Seen from a distance of forty-five years, Mr. Topaze is an intriguing movie to watch, thanks largely to Sellers’ immaculate performance, but also due to its entirely unexpected nature (just the year before he’d appeared in The Millionairess and Two Way Stretch, playing characters that were more typical of his career up ’til then). Sadly it seems that the response to Mr. Topaze was disappointing enough for him to return to the type of roles audiences liked him for (although Stanley Kubrick was clever enough to cast him in Lolita (1962) as the parasitic Clare Quilty). And one short movie aside – I Say I Say I Say (1964) – he never directed again. A shame then, as on this evidence, and with some carefully chosen projects provided for him, Sellers could have been just as well regarded for his directorial prowess as his acting prowess.
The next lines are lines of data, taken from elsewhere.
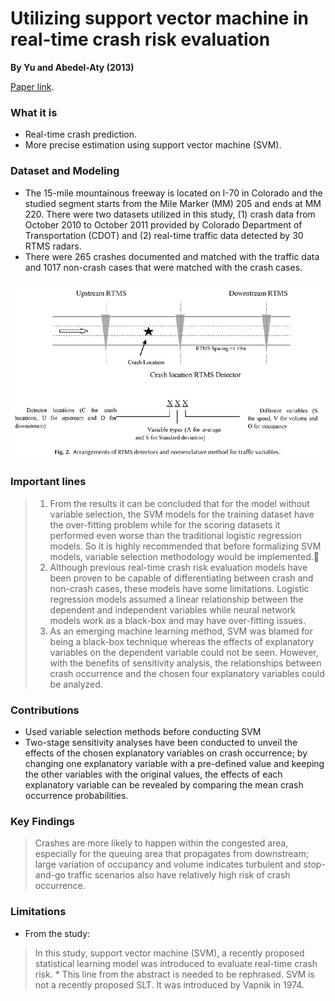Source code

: 
# Utilizing support vector machine in real-time crash risk evaluation

**By Yu and Abedel-Aty (2013)**

[Paper link](https://github.com/subasish/MannBhat01/blob/master/Mannering_Bhat_Paper/Papers/MBRP%202013_36.pdf).



### What it is
* Real-time crash prediction.
* More precise estimation using support vector machine (SVM).

### Dataset and Modeling
* The 15-mile mountainous freeway is located on I-70 in Colorado and the studied segment starts from the Mile Marker (MM) 205 and ends at MM 220. There were two datasets utilized in this study, (1) crash data from October 2010 to October 2011 provided by Colorado Department of Transportation (CDOT) and (2) real-time traffic data detected by 30 RTMS radars.
* There were 265 crashes documented and matched with the traffic data and 1017 non-crash cases that were matched with the crash cases.

![fig1](img/pap3/fig1.JPG)

### Important lines
> 1. From the results it can be concluded that for the model without variable selection, the SVM models for the training dataset have the over-fitting problem while for the scoring datasets it performed even worse than the traditional logistic regression models. So it is highly recommended that before formalizing SVM models, variable selection methodology would be implemented.:pushpin:
> 2. Although previous real-time crash risk evaluation models have been proven to be capable of differentiating between crash and non-crash cases, these models have some limitations. Logistic regression models assumed a linear relationship between the dependent and independent variables while neural network models work as a black-box and may have over-fitting issues.
> 3. As an emerging machine learning method, SVM was blamed for being a black-box technique whereas the effects of explanatory variables on the dependent variable could not be seen. However, with the benefits of sensitivity analysis, the relationships between crash occurrence and the chosen four explanatory variables could be analyzed.

### Contributions
* Used variable selection methods before conducting SVM
* Two-stage sensitivity analyses have been conducted to unveil the effects of the chosen explanatory variables on crash occurrence; by changing one explanatory variable with a pre-defined value and keeping the other variables with the original values, the effects of each explanatory variable can be revealed by comparing the mean crash occurrence probabilities.

### Key Findings
> Crashes are more likely to happen within the congested area, especially for the queuing area that propagates from downstream; large variation of
occupancy and volume indicates turbulent and stop-and-go traffic scenarios also have relatively high risk of crash occurrence.

### Limitations
* From the study:
> In this study, support vector machine (SVM), a recently proposed statistical learning model was introduced to evaluate real-time crash risk.
    * This line from the abstract is needed to be rephrased. SVM is not a recently proposed SLT. It was introduced by Vapnik in 1974.



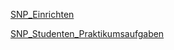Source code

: [SNP_Einrichten](https://github.zhaw.ch/SNP/snp-lab-env?tab=readme-ov-file)


[SNP_Studenten_Praktikumsaufgaben](https://github.zhaw.ch/SNP/snp_students)
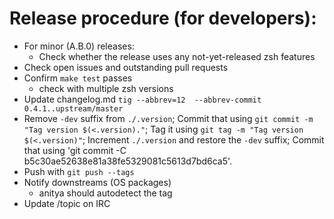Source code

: # Release procedure (for developers):

- For minor (A.B.0) releases:
  - Check whether the release uses any not-yet-released zsh features
- Check open issues and outstanding pull requests
- Confirm `make test` passes
  - check with multiple zsh versions
- Update changelog.md
  `tig --abbrev=12  --abbrev-commit 0.4.1..upstream/master`
- Remove `-dev` suffix from `./.version`;
  Commit that using `git commit -m "Tag version $(<.version)."`;
  Tag it using `git tag -m "Tag version $(<.version)"`;
  Increment `./.version` and restore the `-dev` suffix;
  Commit that using 'git commit -C b5c30ae52638e81a38fe5329081c5613d7bd6ca5'.
- Push with `git push --tags`
- Notify downstreams (OS packages)
  - anitya should autodetect the tag
- Update /topic on IRC
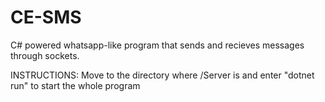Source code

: # CE-SMS
C# powered whatsapp-like program that sends and recieves messages through sockets.


INSTRUCTIONS:
Move to the directory where /Server is and enter "dotnet run" to start the whole program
Rating: 7/10 – better than contemporary audiences and reviewers described on its release, Mr. Topaze is a bittersweet drama that offers some simple cinematic pleasures along with a raft of enjoyable performances (McKern is particularly effective); that it feels a little slipshod once Topaze’s integrity starts to wear away is unfortunate and stops the movie from being as polished and cohesive as its first “half”, but this is still a movie worth tracking down if you can*.

Alas, there is no trailer available at present for Mr. Topaze.

*Mr. Topaze is available to view on the British Film Institute’s BFI Player, though in a version that runs just eighty-four minutes, which suggests that there is a reel missing from their print.